So I tried to import existing codes from Chimera and make it work in VTK. Since Chimera codes were written in Python. I was trying to use a boost/python library to import the codes. However, this attempt failed due to the fact that I couldn’t get it to work in ACCRE.
Final Solution
The data was first imported in Pymol using fetch command and exported as VRML by going to “File-Export Image As-VRML 2…” Then data was imported into C++ using the vtkVRMLimporter. Codes are given as below:
vtkSmartPointer<vtkVRMLImporter> importer1 = vtkSmartPointer<vtkVRMLImporter>::New();
importer1->SetFileName ( input1.c_str() );
importer1->Update();
Fig. 3. A diagram of the workflow. The top and bottom workflows show the first part. The left-most double-arrow shows the second part while the middle workflow shows the third part.
The work flow can be divided into three main parts (See Fig. 4).
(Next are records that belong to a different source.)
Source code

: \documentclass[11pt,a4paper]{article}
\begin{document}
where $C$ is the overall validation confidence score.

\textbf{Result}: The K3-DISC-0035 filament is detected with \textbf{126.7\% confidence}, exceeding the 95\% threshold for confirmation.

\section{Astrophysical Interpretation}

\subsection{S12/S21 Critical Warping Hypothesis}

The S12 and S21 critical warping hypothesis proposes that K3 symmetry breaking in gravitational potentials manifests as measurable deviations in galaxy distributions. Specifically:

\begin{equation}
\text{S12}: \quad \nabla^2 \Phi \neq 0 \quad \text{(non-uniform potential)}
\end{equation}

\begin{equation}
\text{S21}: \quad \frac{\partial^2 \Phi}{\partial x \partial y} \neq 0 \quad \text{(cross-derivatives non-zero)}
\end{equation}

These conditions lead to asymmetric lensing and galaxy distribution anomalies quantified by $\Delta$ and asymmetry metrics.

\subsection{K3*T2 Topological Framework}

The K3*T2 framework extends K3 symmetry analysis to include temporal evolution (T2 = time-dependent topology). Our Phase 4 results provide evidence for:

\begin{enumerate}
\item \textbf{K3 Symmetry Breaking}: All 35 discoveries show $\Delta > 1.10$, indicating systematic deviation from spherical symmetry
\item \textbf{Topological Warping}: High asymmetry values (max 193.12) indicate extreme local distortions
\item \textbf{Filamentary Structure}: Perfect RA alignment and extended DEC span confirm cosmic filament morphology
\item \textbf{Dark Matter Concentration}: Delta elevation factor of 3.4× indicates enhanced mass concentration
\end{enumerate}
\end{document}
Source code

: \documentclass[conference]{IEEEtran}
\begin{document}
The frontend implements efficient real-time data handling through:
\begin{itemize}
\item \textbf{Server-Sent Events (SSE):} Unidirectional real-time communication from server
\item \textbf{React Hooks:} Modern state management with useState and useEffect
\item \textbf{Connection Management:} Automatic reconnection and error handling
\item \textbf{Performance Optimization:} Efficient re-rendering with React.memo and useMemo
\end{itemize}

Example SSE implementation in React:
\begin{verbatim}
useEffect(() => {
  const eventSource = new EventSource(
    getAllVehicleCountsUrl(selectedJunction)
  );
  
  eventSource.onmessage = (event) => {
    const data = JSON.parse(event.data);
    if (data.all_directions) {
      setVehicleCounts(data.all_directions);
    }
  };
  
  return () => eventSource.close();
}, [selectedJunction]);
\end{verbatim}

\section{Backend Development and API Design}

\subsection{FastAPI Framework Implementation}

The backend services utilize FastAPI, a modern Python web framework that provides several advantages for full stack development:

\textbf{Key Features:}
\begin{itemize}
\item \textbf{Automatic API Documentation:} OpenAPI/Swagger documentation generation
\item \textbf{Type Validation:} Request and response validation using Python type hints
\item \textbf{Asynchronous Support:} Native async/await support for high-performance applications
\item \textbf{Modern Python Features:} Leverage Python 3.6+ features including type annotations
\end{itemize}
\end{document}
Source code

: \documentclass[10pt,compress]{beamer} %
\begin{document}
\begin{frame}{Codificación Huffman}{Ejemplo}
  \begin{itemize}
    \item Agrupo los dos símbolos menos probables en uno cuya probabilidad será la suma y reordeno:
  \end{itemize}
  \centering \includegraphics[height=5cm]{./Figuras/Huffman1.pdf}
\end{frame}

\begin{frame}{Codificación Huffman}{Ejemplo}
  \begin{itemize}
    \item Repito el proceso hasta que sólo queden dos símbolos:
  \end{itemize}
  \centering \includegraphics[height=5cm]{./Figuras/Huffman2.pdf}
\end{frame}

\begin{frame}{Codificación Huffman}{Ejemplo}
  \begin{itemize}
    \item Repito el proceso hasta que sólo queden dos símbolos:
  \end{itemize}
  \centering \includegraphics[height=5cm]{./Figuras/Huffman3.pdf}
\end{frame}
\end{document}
The first part is to get the vtkPolyData. In order to do so, we need to get the map-per. To get the vtkMapper, we need to get vtkActor. To get vtkActor, we need to get vtkActorCollection. To get vtkActorCollection, we nned to get vtkRenderer. And vtkRenderer is what we can get from vtkVRMLimporter. Corresponding methods for getting those classes are illustrated in the diagram above. Note that in order to get Actor using NextActor(), it is needed to call InitTraversal() beforehand.
The second part is to calculate the distance between two vtkPolyData. Since there are hundreds of vtkPolyData (~900 for 1e20.pdb and ~700 1p3y.pdb) so a combina-tion step is needed before the calculation to make the visualization faster. A detailed discusstion about this numerous PolyData is shown in the following section.
The third part is to visualize the distance. It is a reverse process of getting vtkPoly-Data.
Since there are hundreds of actors present in the scene, firstly we need to know what these actors are. A simple experiment was conducted to show these actors.
Fig. 4. Display of different numbers of actors.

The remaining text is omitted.